Una forma de conseguirlo consiste en recordar las formas en que manejaste la situación en el pasado y ensayar el manejo de situaciones similares cuando esta señal para la acción vuelva a presentarse en el futuro. Imagínate viendo, escuchando y sintiendo que manejas la situación con facilidad.

Las repeticiones de estos ensayos, si se hacen con suficiente intensidad emocional, crearán un camino neural de certidumbre de que puedes controlar con facilidad estos desafíos.
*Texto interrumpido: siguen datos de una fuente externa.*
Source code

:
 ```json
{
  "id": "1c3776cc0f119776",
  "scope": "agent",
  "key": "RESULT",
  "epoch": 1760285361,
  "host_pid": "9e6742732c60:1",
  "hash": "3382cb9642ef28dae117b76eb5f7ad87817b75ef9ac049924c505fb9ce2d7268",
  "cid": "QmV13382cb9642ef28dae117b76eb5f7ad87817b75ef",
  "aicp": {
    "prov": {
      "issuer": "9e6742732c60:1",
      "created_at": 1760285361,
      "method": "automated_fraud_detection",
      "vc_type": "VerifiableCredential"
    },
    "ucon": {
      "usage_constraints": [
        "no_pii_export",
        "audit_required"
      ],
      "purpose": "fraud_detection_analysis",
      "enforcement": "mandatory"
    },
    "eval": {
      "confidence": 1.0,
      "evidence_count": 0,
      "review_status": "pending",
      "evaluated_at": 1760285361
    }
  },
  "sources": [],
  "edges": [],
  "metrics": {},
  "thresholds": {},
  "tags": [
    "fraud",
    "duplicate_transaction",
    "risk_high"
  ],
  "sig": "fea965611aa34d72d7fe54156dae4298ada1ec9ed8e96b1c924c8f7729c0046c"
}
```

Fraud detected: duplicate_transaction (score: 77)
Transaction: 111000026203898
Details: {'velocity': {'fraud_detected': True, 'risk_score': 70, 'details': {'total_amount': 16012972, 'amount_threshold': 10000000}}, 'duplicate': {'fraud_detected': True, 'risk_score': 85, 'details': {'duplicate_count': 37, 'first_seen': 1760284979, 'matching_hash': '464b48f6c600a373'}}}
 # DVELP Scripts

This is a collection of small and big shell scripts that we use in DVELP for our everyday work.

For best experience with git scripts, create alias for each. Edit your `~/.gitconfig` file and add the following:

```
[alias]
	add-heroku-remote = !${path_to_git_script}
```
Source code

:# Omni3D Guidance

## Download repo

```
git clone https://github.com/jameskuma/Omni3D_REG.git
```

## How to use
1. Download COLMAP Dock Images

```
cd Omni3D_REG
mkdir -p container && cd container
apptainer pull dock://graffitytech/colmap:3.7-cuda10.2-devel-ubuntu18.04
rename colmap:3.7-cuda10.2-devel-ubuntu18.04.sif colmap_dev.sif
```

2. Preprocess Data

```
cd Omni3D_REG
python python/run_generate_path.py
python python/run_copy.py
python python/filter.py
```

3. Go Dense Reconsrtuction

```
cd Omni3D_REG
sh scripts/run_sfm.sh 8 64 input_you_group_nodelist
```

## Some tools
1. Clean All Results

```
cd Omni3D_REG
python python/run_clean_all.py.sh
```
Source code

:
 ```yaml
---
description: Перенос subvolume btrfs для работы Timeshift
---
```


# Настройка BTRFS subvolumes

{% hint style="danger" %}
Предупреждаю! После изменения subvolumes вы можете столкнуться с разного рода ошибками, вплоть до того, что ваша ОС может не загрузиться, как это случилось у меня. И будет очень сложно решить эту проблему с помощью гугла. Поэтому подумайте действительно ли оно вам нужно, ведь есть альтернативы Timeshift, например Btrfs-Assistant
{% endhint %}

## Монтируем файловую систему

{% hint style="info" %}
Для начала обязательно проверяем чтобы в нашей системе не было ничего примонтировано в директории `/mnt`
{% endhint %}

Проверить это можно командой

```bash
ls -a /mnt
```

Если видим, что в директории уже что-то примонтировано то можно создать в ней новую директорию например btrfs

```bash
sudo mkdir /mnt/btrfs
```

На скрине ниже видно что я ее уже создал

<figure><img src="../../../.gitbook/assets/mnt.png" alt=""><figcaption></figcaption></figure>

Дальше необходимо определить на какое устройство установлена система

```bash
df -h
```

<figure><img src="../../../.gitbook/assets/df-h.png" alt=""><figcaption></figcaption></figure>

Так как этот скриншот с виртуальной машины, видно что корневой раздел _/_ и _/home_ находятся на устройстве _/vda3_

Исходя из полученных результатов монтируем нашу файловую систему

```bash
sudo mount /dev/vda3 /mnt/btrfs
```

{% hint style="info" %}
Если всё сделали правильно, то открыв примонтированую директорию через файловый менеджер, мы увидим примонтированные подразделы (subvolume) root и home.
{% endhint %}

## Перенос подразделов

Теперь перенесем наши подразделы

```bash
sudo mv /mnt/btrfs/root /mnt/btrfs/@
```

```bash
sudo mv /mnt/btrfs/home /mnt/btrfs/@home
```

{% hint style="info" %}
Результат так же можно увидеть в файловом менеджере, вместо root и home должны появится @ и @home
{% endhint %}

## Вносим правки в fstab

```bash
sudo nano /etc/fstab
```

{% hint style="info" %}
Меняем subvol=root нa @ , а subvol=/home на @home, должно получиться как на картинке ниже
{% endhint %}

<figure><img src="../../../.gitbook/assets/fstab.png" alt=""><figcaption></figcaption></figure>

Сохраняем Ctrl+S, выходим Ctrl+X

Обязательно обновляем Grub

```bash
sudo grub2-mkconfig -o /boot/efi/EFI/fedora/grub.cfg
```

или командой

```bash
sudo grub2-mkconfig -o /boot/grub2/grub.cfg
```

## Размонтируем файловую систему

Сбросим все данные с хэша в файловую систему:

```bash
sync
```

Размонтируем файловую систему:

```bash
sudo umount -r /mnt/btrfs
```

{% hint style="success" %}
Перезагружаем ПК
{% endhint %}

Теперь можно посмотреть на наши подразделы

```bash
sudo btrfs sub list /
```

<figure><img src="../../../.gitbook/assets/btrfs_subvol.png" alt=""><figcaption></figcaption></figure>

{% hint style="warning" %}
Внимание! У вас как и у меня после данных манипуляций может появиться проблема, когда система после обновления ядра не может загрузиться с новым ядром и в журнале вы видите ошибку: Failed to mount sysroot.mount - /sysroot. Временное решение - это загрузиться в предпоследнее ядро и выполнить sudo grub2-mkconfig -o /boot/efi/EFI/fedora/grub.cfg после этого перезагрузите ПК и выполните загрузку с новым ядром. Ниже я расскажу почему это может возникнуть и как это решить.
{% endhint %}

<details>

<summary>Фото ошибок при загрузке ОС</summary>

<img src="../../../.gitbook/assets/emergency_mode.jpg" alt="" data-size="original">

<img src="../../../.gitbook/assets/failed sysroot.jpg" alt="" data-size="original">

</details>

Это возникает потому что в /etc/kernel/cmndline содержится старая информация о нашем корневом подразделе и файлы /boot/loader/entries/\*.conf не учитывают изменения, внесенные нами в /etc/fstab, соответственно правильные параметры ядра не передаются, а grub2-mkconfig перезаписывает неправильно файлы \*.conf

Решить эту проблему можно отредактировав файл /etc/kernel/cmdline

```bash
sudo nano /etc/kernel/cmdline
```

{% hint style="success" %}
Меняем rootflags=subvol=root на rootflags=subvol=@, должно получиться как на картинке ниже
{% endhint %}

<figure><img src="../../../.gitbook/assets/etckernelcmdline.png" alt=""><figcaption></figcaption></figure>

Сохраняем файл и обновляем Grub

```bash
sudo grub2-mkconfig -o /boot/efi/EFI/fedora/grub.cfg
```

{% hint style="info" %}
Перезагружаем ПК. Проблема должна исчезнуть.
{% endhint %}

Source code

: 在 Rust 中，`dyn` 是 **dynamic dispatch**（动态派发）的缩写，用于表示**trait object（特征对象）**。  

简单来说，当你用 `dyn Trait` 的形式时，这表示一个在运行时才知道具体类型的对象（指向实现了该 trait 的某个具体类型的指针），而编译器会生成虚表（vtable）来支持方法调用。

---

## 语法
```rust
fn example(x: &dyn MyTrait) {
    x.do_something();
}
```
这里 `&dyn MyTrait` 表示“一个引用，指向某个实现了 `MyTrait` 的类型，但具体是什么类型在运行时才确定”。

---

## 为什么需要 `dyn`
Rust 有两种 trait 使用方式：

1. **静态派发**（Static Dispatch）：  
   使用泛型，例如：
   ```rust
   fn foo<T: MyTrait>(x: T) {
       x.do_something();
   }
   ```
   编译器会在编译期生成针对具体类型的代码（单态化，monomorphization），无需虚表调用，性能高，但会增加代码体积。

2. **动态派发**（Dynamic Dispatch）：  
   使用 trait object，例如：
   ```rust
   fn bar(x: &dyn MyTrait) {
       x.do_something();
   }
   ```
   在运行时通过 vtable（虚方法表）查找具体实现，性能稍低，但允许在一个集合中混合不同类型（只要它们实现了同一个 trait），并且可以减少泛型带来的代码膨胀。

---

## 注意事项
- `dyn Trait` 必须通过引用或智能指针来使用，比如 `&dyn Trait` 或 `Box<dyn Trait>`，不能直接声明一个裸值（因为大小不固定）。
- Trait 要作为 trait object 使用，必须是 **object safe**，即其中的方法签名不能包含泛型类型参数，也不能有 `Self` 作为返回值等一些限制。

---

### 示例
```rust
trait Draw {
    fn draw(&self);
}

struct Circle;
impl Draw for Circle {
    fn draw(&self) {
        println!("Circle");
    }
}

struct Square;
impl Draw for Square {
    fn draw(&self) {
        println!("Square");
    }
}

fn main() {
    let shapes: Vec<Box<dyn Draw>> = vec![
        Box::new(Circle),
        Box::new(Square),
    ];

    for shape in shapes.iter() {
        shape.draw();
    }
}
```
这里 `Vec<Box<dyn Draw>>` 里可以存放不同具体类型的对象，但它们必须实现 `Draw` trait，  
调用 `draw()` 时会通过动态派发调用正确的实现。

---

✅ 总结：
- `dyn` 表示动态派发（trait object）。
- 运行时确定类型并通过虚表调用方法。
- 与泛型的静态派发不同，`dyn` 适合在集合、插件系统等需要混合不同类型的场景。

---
Paso 6: Anímate y emprende la acción

Ahora que ya has completado los cinco primeros pasos:

  1. Identificar lo que estás sintiendo realmente.
  2. Apreciar la emoción en lugar de luchar contra ella.
  3. Sentir curiosidad por lo que significa realmente y por la lección que te ofrece.
  4. Obtener confianza en ti mismo.
  5. Repetir y ensayar soluciones.

Imagina cómo puedes darle la vuelta a la situación imitando las estrategias pasadas que te dieron buenos resultados en el manejo de la emoción y ensaya la forma de afrontarla en situaciones futuras, instalando una sensación de certidumbre al respecto.

¡Déjate animar por el hecho de que puedes manejar esa emoción con facilidad y emprende alguna acción inmediata para demostrarlo! No te quedes empantanado en las emociones limitadoras que estés experimentando.